The week starts with grains under pressure.

Grain futures opened lower Monday night and pressed lower on a weather pattern shift for South America that is bringing better rain chances in Argentina, along with Russia increasing their crop size to a record 104.5 MMTs. Brazil has harvested an estimated 1% of their record 2023 crop in the north. The pace is expected to start gaining this week amid defoliate efforts and improved weather over a drier forecast. Early crop yields are high, but additional harvest samples are needed to determine the yield trend.

Argentina’s two-week weather forecast calls for near to above-normal rainfall with more seasonal temperatures with cloud cover. It’s potentially a pattern change after a dry four months, but La Niña appears to be fading. An Improved weather pattern evolving now will stabilize the early planted Argentine crops and flourish the delayed planted beans that many farmers waited to do in the latter part of December. If the weather pattern is changing, it also improves the potential for the second corn crop seeding.

Argentine is seeing its first improved weather forecast with above-normal rainfall over the next two weeks, including the southern Brazil area of RGDS. The jet stream is becoming more active, and storms are lining up across t Pacific. A few warm/hot days will prevail for another 2-3 days before rainfall starts to arrive. Then there is a chance of rain every 3-4 days, with the first system this Thursday into Saturday that have totals ranging in the .5-2.00” category. Further rains arrive with very good coverage January 25-26, and then another storm system in the 11-15 day window. This rain is timely and will aid the final seedings. Crops planted in October will stabilize, but considerable yield improvements might be too late.

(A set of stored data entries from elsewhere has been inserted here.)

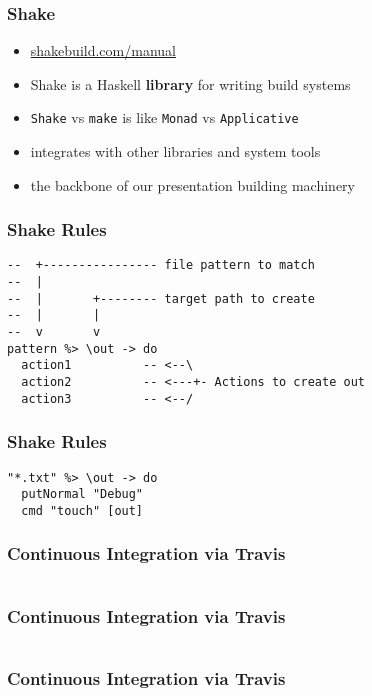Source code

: \documentclass{beamer}
\begin{document}
\begin{frame}
  \frametitle{Shake}
  \begin{itemize}
  \item \url{shakebuild.com/manual}
  \item Shake is a Haskell \textbf{library} for writing build systems
  \item \texttt{Shake} vs \texttt{make} is like \texttt{Monad} vs \texttt{Applicative}
  \item integrates with other libraries and system tools
  \item the backbone of our presentation building machinery
  \end{itemize}
\end{frame}

\begin{frame}[fragile]
  \frametitle{Shake Rules}
  \begin{verbatim}
--  +---------------- file pattern to match
--  |
--  |       +-------- target path to create
--  |       |
--  v       v
pattern %> \out -> do
  action1          -- <--\
  action2          -- <---+- Actions to create out
  action3          -- <--/
  \end{verbatim}
\end{frame}

\begin{frame}[fragile]
  \frametitle{Shake Rules}
  \begin{verbatim}
"*.txt" %> \out -> do
  putNormal "Debug"
  cmd "touch" [out]
  \end{verbatim}
\end{frame}

\begin{frame}
  \frametitle{Continuous Integration via Travis}
  \inputminted[linenos=false, fontsize=\tiny, lastline=31]{yaml}{static-source/long-travis-ci.yml}
\end{frame}

\begin{frame}
  \frametitle{Continuous Integration via Travis}
  \inputminted[linenos=false, fontsize=\tiny, firstline=31, lastline=60]{yaml}{static-source/long-travis-ci.yml}
\end{frame}

\begin{frame}
  \frametitle{Continuous Integration via Travis}
  \inputminted[linenos=false, fontsize=\tiny, firstline=61, lastline=90]{yaml}{static-source/long-travis-ci.yml}
\end{frame}
\end{document}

Live cattle had a higher close last week, while feeder cattle closed lower on the feed grain rally. Later this week will be the Livestock Slaughter report on Thursday and then the Cattle on Feed report Friday. Negotiated fed cattle last week was mixed with southern plains $1 lower at $156, while sales in Nebraska were steady to $2 higher at $157. Live trade in IA/MN was steady at $157-159. Cattle slaughter last week rose to a six-week high of 661,000 head, keeping box beef values under pressure. The choice was down $6.37 on weakness in the choice ribs and chuck primals, while select lost $2.45. Near-term supplies have been slightly better than expected, but the sharp drop in autumn placements keeps the price outlook bullish in the summer.